Deep Dive into Java 9’s Stack-Walking API

Share this article

Deep Dive into Java 9’s Stack-Walking API

Key Takeaways

  • The Stack-Walking API, introduced in Java 9, provides an efficient way to access the execution stack, which represents the chain of method calls.
  • The StackWalker type gives access to the stack and allows users to perform simple stack walks. It can also be specified to retain class references and show hidden frames.
  • StackWalker’s functionality allows for more advanced operations, such as taking a function instead of just returning the stream, and providing an optimized way to get the caller class.
  • StackWalker offers performance advantages over previous methods of accessing the stack, being faster than using Throwable when avoiding instantiating the StackTraceElement. Performance can be further improved by reducing the number of recovered frames with Stream.limit.
  • The Stack-Walking API’s default behavior excludes hidden and reflection frames, exposes the declaring class, and provides lazy access to the stack trace information for improved efficiency.

Table of Contents

The stack-walking API, released as part of Java 9, offers an efficient way to access the execution stack. (The execution stack represents the chain of method calls – it starts with the public static void main(String[]) method or the run method of a thread, contains a frame for each method that was called but did not yet return, and ends at the execution point of the StackWalker call.) In this article we will explore the different functionalities of the stack-walking API, followed by a look at its performance characteristics.
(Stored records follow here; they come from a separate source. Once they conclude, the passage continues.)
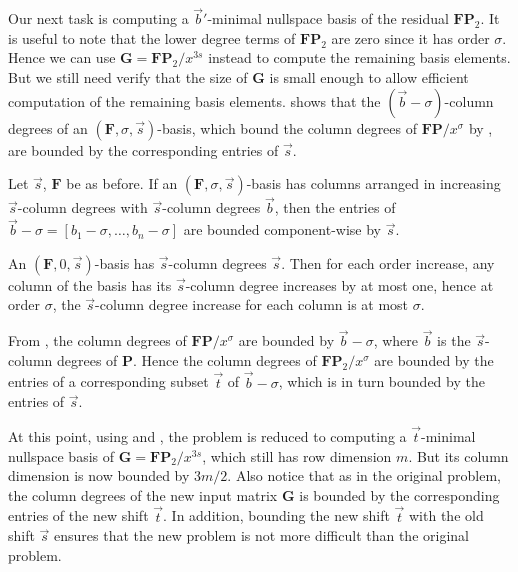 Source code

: Our next task is computing a $\vec{b}'$-minimal nullspace basis of
the residual $\mathbf{F}\mathbf{P}_{2}$. It is useful to note that
the lower degree terms of $\mathbf{F}\mathbf{P}_{2}$ are zero since
it has order $\sigma$. Hence we can use $\mathbf{G}=\mathbf{F}\mathbf{P}_{2}/x^{3s}$
instead to compute the remaining basis elements. But we still need
verify that the size of $\mathbf{G}$ is small enough to allow efficient
computation of the remaining basis elements. 
shows that the $\left(\vec{b}-\sigma\right)$-column degrees of an
$(\mathbf{F},\sigma,\vec{s})$-basis, which bound the column degrees
of $\mathbf{F}\mathbf{P}/x^{\sigma}$ by ,
are bounded by the corresponding entries of $\vec{s}$.
\begin{lem}
\label{lem:boundOnShiftedDegrees}Let $\vec{s}$, $\mathbf{F}$ be
as before. If an $(\mathbf{F},\sigma,\vec{s})$-basis has columns
arranged in increasing $\vec{s}$-column degrees with $\vec{s}$-column
degrees $\vec{b}$, then the entries of $\vec{b}-\sigma=\left[b_{1}-\sigma,\dots,b_{n}-\sigma\right]$
are bounded component-wise by $\vec{s}$.\end{lem}
\begin{pf}
An $(\mathbf{F},0,\vec{s})$-basis has $\vec{s}$-column degrees $\vec{s}$.
Then for each order increase, any column of the basis has its $\vec{s}$-column
degree increases by at most one, hence at order $\sigma$, the $\vec{s}$-column
degree increase for each column is at most $\sigma$.
\end{pf}
From , the column degrees of $\mathbf{F}\mathbf{P}/x^{\sigma}$
are bounded by $\vec{b}-\sigma$, where $\vec{b}$ is the $\vec{s}$-column
degrees of $\mathbf{P}$. Hence the column degrees of $\mathbf{F}\mathbf{P}_{2}/x^{\sigma}$
are bounded by the entries of a corresponding subset $\vec{t}$ of
$\vec{b}-\sigma$, which is in turn bounded by the entries of $\vec{s}$. 

At this point, using 
and , the problem is reduced
to computing a $\vec{t}$-minimal nullspace basis of $\mathbf{G}=\mathbf{F}\mathbf{P}_{2}/x^{3s}$,
which still has row dimension $m$. But its column dimension is now
bounded by $3m/2$. Also notice that as in the original problem, the
column degrees of the new input matrix $\mathbf{G}$ is bounded by
the corresponding entries of the new shift $\vec{t}$. In addition,
bounding the new shift $\vec{t}$ with the old shift $\vec{s}$ ensures
that the new problem is not more difficult than the original problem.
This article requires working knowledge of Java, particularly lambda expressions and streams.

Who Called Me?

There are situations when you need to know who called your method. For example, to do security checks or to identify the source of a resource leak. Every method call creates a frame on the stack and Java allows code to access the stack, so it can analyze it.
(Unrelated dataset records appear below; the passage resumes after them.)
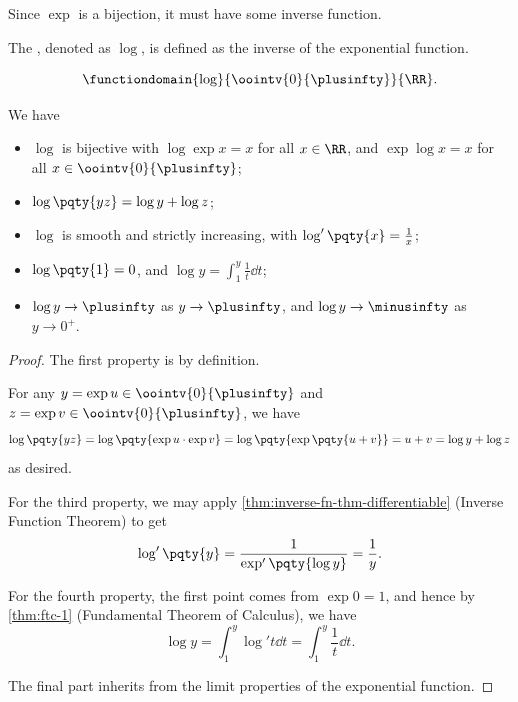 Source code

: Since \(\exp\) is a bijection, it must have some inverse function.

\begin{definition}
    \label{def:log}%
    The , denoted as \(\log\), is defined as the inverse of the exponential function.

    \[
        \functiondomain{\log}{\oointv{0}{\plusinfty}}{\RR}.
    \]
\end{definition}

\begin{lemma}
    \label{lem:properties-log}%
    We have
    \begin{itemize}
        \item \(\log\) is bijective with \(\log \exp x = x\) for all \(x \in \RR\), and \(\exp \log x = x\) for all \(x \in \oointv{0}{\plusinfty}\);
        \item \(\log\pqty{yz} = \log y + \log z\);
        \item \(\log\) is smooth and strictly increasing, with \(\log' \pqty{x} = \frac{1}{x}\);
        \item \(\log\pqty{1} = 0\), and \(\log y = \int_1^y \frac{1}{t} \dd{t}\);
        \item \(\log y \to \plusinfty\) as \(y \to \plusinfty\), and \(\log y \to \minusinfty\) as \(y \to 0^+\).
    \end{itemize}
\end{lemma}

\begin{proof}
    The first property is by definition.

    For any \(y = \exp u \in \oointv{0}{\plusinfty}\) and \(z = \exp v \in \oointv{0}{\plusinfty}\), we have
    \[
        \log \pqty{yz} = \log \pqty{\exp u \cdot \exp v} = \log \pqty{\exp \pqty{u + v}} = u + v = \log y + \log z
    \]
    as desired.

    For the third property, we may apply \autoref{thm:inverse-fn-thm-differentiable} (Inverse Function Theorem) to get
    \[
        \log'\pqty{y} = \frac{1}{\exp'\pqty{\log y}} = \frac{1}{y}.
    \]

    For the fourth property, the first point comes from \(\exp 0 = 1\), and hence by \autoref{thm:ftc-1} (Fundamental Theorem of Calculus), we have
    \[
        \log y = \int_1^y \log' t \dd{t} = \int_1^y \frac{1}{t} \dd{t}.
    \]

    The final part inherits from the limit properties of the exponential function.
\end{proof}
Before Java 9, the way most people would access the stack information was via instantiating a Throwable and use it to get the stack trace.
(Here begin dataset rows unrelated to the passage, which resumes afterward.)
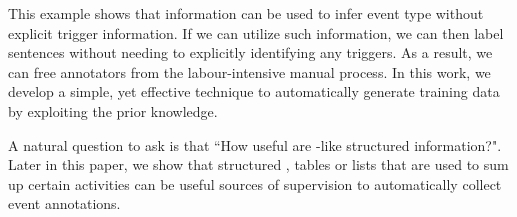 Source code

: This example shows that \CVT information can be used to infer event type without explicit trigger information. If we can utilize such \CVT
information, we can then label sentences without needing to explicitly identifying any triggers. As a result, we can free annotators from
the labour-intensive manual process. In this work, we develop a simple, yet effective technique to automatically generate training data by
exploiting the prior \CVT knowledge.

A natural question to ask is that ``How useful are \CVT-like structured information?". Later in this paper, we show that structured
\KBs, tables or lists that are used to sum up certain activities can be useful sources of supervision to automatically collect event
annotations. %

%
StackTraceElement[] stackTrace = new Throwable().getStackTrace();

This works but it is quite costly and hacky. It captures all the frames – except the hidden ones – even if you need only the first 2 and does not give you access to the actual Class instance in which the method is declared. To get the class you need to extend SecurityManager that has a protected method getClassContext that will return an array of Class.

To address those drawbacks Java 9 introduces the new stack-walking API (with JEP 259). We will now explore the different functionalities of the API followed by a look at its performance characteristics.

StackWalker Basics

Java 9 ships with a new type, the StackWalker, which gives access to the stack. We will now see how to get an instance and how to use it to execute a simple stack walk.

Getting a StackWalker

A StackWalker is easily accessible with the static getInstance methods:

StackWalker stackWalker1 =
        StackWalker.getInstance();
StackWalker stackWalker2 =
        StackWalker.getInstance(RETAIN_CLASS_REFERENCE);
StackWalker stackWalker3 =
        StackWalker.getInstance(
               Set.of(RETAIN_CLASS_REFERENCE, SHOW_HIDDEN_FRAMES));
StackWalker stackWalker4 =
        StackWalker.getInstance(Set.of(RETAIN_CLASS_REFERENCE), 32);

The different calls allow you to specify one option or a set of them as well as the estimated size of the number of frames to capture – I will discuss both further below.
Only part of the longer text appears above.